Evolution of the Trigger and Data Acquisition System in the ATLAS experiment

The ATLAS detector is designed to observe proton-proton collisions delivered by the LHC accelerator. The ATLAS Trigger and Data Acquisition (TDAQ) system is responsible for the selection and the conveyance of physics data, reducing the rate of stored events from the initial $40\MHz$ LHC frequency to several hundreds Hz. The TDAQ system is organized in a three-level selection scheme, including a hardware-based first-level trigger and second- and third-level triggers implemented as software systems distributed on commodity hardware nodes. The second-level trigger operates over limited regions of the detector, the so-called Regions-of-Interest (RoI). The last selection step deals instead with complete events. In the current design, the second and third trigger levels are separate systems. While this architecture was successfully operated well beyond the original design goals, the accumulated experience stimulated interest to explore possible evolutions. One attractive direction is to merge the second and third trigger level into a single homogeneous high-level trigger system in which each node executes all the steps required. This design has many advantages, among which: the radical simplification of the architecture, the flexible and automatically balanced distribution of the computing resources, the sharing of code and services on nodes.
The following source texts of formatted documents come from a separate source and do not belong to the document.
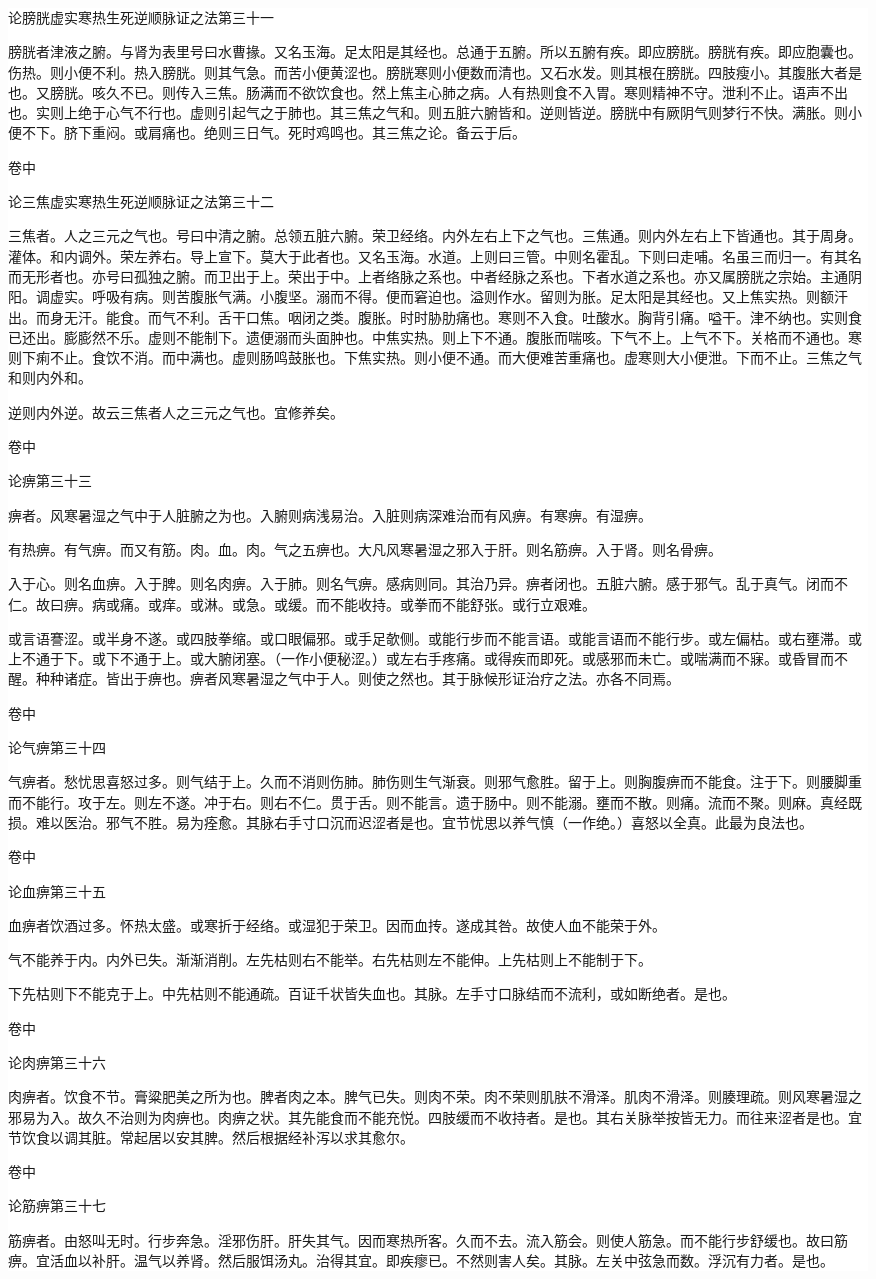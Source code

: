 论膀胱虚实寒热生死逆顺脉证之法第三十一  

膀胱者津液之腑。与肾为表里号曰水曹掾。又名玉海。足太阳是其经也。总通于五腑。所以五腑有疾。即应膀胱。膀胱有疾。即应胞囊也。伤热。则小便不利。热入膀胱。则其气急。而苦小便黄涩也。膀胱寒则小便数而清也。又石水发。则其根在膀胱。四肢瘦小。其腹胀大者是也。又膀胱。咳久不已。则传入三焦。肠满而不欲饮食也。然上焦主心肺之病。人有热则食不入胃。寒则精神不守。泄利不止。语声不出也。实则上绝于心气不行也。虚则引起气之于肺也。其三焦之气和。则五脏六腑皆和。逆则皆逆。膀胱中有厥阴气则梦行不快。满胀。则小便不下。脐下重闷。或肩痛也。绝则三日气。死时鸡鸣也。其三焦之论。备云于后。  

卷中  

论三焦虚实寒热生死逆顺脉证之法第三十二  

三焦者。人之三元之气也。号曰中清之腑。总领五脏六腑。荣卫经络。内外左右上下之气也。三焦通。则内外左右上下皆通也。其于周身。灌体。和内调外。荣左养右。导上宣下。莫大于此者也。又名玉海。水道。上则曰三管。中则名霍乱。下则曰走哺。名虽三而归一。有其名而无形者也。亦号曰孤独之腑。而卫出于上。荣出于中。上者络脉之系也。中者经脉之系也。下者水道之系也。亦又属膀胱之宗始。主通阴阳。调虚实。呼吸有病。则苦腹胀气满。小腹坚。溺而不得。便而窘迫也。溢则作水。留则为胀。足太阳是其经也。又上焦实热。则额汗出。而身无汗。能食。而气不利。舌干口焦。咽闭之类。腹胀。时时胁肋痛也。寒则不入食。吐酸水。胸背引痛。嗌干。津不纳也。实则食已还出。膨膨然不乐。虚则不能制下。遗便溺而头面肿也。中焦实热。则上下不通。腹胀而喘咳。下气不上。上气不下。关格而不通也。寒则下痢不止。食饮不消。而中满也。虚则肠鸣鼓胀也。下焦实热。则小便不通。而大便难苦重痛也。虚寒则大小便泄。下而不止。三焦之气和则内外和。  

逆则内外逆。故云三焦者人之三元之气也。宜修养矣。  

卷中  

论痹第三十三  

痹者。风寒暑湿之气中于人脏腑之为也。入腑则病浅易治。入脏则病深难治而有风痹。有寒痹。有湿痹。  

有热痹。有气痹。而又有筋。肉。血。肉。气之五痹也。大凡风寒暑湿之邪入于肝。则名筋痹。入于肾。则名骨痹。  

入于心。则名血痹。入于脾。则名肉痹。入于肺。则名气痹。感病则同。其治乃异。痹者闭也。五脏六腑。感于邪气。乱于真气。闭而不仁。故曰痹。病或痛。或痒。或淋。或急。或缓。而不能收持。或拳而不能舒张。或行立艰难。  

或言语謇涩。或半身不遂。或四肢拳缩。或口眼偏邪。或手足欹侧。或能行步而不能言语。或能言语而不能行步。或左偏枯。或右壅滞。或上不通于下。或下不通于上。或大腑闭塞。（一作小便秘涩。）或左右手疼痛。或得疾而即死。或感邪而未亡。或喘满而不寐。或昏冒而不醒。种种诸症。皆出于痹也。痹者风寒暑湿之气中于人。则使之然也。其于脉候形证治疗之法。亦各不同焉。  

卷中  

论气痹第三十四  

气痹者。愁忧思喜怒过多。则气结于上。久而不消则伤肺。肺伤则生气渐衰。则邪气愈胜。留于上。则胸腹痹而不能食。注于下。则腰脚重而不能行。攻于左。则左不遂。冲于右。则右不仁。贯于舌。则不能言。遗于肠中。则不能溺。壅而不散。则痛。流而不聚。则麻。真经既损。难以医治。邪气不胜。易为痊愈。其脉右手寸口沉而迟涩者是也。宜节忧思以养气慎（一作绝。）喜怒以全真。此最为良法也。  

卷中  

论血痹第三十五  

血痹者饮酒过多。怀热太盛。或寒折于经络。或湿犯于荣卫。因而血抟。遂成其咎。故使人血不能荣于外。  

气不能养于内。内外已失。渐渐消削。左先枯则右不能举。右先枯则左不能伸。上先枯则上不能制于下。  

下先枯则下不能克于上。中先枯则不能通疏。百证千状皆失血也。其脉。左手寸口脉结而不流利，或如断绝者。是也。  

卷中  

论肉痹第三十六  

肉痹者。饮食不节。膏粱肥美之所为也。脾者肉之本。脾气已失。则肉不荣。肉不荣则肌肤不滑泽。肌肉不滑泽。则腠理疏。则风寒暑湿之邪易为入。故久不治则为肉痹也。肉痹之状。其先能食而不能充悦。四肢缓而不收持者。是也。其右关脉举按皆无力。而往来涩者是也。宜节饮食以调其脏。常起居以安其脾。然后根据经补泻以求其愈尔。  

卷中  

论筋痹第三十七  

筋痹者。由怒叫无时。行步奔急。淫邪伤肝。肝失其气。因而寒热所客。久而不去。流入筋会。则使人筋急。而不能行步舒缓也。故曰筋痹。宜活血以补肝。温气以养肾。然后服饵汤丸。治得其宜。即疾瘳已。不然则害人矣。其脉。左关中弦急而数。浮沉有力者。是也。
Furthermore, the full treatment of the HLT selection on a single node enables both further optimisations, e.g. the caching of event fragments already collected for RoI-based processing, and new approaches giving better balancing of the selection steps before and after the event building. In this paper, we report on the design of the new system, with particular attention to the prototyping effort that allowed to spot possible limitations and to demonstrate the benefits outlined above. We also discuss different trigger schemas, underlining the main parameters that can help in driving the choice.